Far from keeping national differences in a state of political hibernation, the communist regime’s cultural and economic policies in Bulgaria consolidated the formation of a Turkish minority with a distinct consciousness, as well as regional economic and territorial characteristics. It did so not by constitutional design as in the socialist federations but through special development measures that sustained their rural and peripheral character in a rapidly industrializing society. While socioeconomic development improved the infrastructure, education and living standards in minority areas, the centrally imposed and often forced manner, in which it was implemented, as well as the assault on religion caused strong local reactions and grievances among Muslims. Seeking to diffuse them, the regime encouraged their large‐scale emigration to Turkey in successive waves from the early 1950s through the 1970s, which expanded a sense of ethnic community through the diffusion of family bonds with the kin state.

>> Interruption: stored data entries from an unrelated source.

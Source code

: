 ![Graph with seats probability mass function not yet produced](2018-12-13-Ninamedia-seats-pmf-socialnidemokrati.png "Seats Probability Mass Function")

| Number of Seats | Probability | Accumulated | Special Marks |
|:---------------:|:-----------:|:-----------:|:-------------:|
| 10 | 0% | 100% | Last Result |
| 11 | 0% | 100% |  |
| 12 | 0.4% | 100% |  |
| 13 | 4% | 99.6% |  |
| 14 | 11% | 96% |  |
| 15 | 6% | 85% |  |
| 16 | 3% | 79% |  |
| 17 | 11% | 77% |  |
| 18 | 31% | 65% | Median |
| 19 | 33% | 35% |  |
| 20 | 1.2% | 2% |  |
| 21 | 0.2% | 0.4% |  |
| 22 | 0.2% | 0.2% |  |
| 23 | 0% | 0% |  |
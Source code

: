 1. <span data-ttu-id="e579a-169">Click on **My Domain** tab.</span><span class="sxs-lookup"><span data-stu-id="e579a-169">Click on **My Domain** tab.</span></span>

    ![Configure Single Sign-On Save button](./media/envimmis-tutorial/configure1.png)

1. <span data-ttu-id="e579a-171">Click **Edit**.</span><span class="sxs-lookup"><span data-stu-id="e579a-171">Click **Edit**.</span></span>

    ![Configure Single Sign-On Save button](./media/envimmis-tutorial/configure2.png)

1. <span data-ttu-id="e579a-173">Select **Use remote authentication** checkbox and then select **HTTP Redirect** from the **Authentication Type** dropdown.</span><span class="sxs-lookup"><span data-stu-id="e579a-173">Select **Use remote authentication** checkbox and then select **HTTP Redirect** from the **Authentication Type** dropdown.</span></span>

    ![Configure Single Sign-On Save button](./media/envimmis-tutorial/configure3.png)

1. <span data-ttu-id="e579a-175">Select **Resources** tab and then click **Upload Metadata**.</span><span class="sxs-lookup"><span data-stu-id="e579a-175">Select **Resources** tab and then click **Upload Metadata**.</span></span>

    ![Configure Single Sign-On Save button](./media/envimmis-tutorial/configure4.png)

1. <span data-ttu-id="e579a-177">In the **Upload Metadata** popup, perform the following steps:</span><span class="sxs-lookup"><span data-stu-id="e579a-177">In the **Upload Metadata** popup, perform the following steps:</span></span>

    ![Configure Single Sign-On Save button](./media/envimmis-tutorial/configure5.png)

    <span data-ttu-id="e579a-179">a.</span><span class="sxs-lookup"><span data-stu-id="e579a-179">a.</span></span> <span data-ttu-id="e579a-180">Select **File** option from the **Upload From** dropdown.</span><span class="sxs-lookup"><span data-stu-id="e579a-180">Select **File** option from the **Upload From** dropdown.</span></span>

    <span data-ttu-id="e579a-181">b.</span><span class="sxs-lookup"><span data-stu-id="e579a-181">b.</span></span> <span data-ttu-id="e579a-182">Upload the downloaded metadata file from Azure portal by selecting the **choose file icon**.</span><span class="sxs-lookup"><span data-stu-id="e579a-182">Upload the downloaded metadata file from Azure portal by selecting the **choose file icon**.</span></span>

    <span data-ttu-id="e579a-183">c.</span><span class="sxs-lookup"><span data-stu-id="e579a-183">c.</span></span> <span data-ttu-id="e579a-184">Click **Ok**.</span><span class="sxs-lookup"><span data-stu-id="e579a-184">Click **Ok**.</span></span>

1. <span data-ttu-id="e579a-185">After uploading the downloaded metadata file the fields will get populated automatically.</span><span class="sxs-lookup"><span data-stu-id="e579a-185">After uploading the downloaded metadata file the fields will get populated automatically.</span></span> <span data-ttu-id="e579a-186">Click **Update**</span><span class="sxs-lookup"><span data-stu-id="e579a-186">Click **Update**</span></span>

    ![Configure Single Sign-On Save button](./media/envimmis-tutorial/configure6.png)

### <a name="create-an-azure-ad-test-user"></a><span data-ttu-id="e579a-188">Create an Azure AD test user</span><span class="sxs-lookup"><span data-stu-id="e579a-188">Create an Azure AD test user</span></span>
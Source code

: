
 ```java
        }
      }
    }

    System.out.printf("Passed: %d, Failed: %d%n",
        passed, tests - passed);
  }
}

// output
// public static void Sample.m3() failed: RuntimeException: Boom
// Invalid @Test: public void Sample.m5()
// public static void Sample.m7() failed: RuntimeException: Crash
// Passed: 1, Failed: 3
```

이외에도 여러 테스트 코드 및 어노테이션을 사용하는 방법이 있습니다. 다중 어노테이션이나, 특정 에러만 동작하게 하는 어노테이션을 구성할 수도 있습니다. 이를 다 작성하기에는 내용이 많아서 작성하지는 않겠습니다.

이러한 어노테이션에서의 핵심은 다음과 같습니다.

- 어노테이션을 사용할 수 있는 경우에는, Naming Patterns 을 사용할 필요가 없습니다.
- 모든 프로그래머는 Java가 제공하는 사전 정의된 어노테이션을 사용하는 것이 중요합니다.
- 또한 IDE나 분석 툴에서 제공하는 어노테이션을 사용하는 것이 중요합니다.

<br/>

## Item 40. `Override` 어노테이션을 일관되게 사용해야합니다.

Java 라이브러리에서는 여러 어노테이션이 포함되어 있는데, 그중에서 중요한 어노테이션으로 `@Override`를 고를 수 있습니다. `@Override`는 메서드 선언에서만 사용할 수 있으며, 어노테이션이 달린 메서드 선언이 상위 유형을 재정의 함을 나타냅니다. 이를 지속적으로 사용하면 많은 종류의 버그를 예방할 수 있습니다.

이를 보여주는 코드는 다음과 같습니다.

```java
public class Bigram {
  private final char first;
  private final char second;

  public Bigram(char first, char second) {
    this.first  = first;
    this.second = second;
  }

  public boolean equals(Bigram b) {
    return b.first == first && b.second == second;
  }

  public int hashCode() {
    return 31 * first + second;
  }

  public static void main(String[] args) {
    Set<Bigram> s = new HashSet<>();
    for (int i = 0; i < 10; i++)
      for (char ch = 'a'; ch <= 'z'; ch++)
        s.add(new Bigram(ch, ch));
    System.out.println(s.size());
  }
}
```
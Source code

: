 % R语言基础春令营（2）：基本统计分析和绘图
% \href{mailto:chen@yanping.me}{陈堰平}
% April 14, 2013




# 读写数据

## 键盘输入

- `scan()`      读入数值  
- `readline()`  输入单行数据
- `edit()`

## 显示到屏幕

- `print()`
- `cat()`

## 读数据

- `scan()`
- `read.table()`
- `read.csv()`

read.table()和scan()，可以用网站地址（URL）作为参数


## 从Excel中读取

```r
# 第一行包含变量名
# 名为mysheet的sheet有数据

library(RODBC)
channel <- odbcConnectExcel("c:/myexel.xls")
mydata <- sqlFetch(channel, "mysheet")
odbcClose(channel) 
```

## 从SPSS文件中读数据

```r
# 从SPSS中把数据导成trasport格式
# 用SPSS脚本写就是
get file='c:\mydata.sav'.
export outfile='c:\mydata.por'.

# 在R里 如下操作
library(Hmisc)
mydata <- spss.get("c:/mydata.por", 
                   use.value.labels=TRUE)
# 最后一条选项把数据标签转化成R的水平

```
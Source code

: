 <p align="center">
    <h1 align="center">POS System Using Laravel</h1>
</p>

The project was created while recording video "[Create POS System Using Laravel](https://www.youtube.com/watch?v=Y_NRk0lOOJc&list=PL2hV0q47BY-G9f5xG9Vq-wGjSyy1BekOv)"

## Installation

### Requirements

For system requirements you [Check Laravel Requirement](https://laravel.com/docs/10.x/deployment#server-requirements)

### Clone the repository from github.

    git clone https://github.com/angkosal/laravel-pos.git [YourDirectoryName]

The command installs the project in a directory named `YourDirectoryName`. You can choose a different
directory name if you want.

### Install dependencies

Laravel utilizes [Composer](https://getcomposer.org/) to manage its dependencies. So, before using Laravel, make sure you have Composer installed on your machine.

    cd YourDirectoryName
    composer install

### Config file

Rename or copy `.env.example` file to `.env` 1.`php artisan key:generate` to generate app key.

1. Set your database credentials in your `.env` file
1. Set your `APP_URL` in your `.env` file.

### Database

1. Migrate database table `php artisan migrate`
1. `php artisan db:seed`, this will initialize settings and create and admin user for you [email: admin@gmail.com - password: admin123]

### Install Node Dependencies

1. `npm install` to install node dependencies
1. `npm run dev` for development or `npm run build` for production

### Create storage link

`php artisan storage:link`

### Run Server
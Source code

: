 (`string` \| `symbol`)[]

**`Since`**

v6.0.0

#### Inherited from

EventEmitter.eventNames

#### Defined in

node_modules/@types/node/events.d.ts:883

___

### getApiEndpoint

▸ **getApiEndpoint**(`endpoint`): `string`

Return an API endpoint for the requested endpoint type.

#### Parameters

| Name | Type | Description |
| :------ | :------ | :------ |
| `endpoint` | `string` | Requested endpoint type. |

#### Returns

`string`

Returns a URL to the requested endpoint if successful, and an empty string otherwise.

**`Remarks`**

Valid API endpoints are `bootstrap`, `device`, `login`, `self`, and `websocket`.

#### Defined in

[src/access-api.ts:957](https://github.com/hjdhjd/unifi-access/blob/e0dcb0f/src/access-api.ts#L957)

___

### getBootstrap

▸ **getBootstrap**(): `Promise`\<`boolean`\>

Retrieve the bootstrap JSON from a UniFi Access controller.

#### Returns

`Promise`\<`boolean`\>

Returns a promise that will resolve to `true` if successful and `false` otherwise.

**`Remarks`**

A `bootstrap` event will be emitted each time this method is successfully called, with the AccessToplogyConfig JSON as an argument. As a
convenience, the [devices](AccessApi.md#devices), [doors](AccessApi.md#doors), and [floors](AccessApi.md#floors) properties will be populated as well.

From the 1960s onwards, the regime increasingly took on a nationalist outlook that fused ideas of national unity into the centralized structures of the planned economy and the party‐state. Regarding minorities as constituent elements of the Bulgarian nation, whose consciousness as such had yet to come to full maturity, the regime launched in 1971 its first assimilation campaign against Bulgarian‐speaking Muslims (Pomaks). By the late 1970s, with a revised constitution that no longer recognized the existence of minorities, it declared that Bulgaria is a single nation that evolves towards full homogenization. The regime’s resort to nationalism was rooted in growing structural problems confronting state socialism. Concomitant pressures to democratize and reform the system of central planning were evidenced across the region and erupted with the 1968 upheavals in Czechoslovakia. Party leaders appealed to the need to defend national unity from internal and external foes in order to reassert and vindicate the concentration of political‐economic power in the party‐state, to forestall reforms, and to preempt dissidents asserting national sovereignty vis‐à‐vis the Soviet Union. Defensive programmes of ‘bureaucratic nationalism’ of the sort appeared across the Soviet bloc blending communism with nationalism, both sharing a totalizing impulse that placed emphasis on the unity of society as a whole.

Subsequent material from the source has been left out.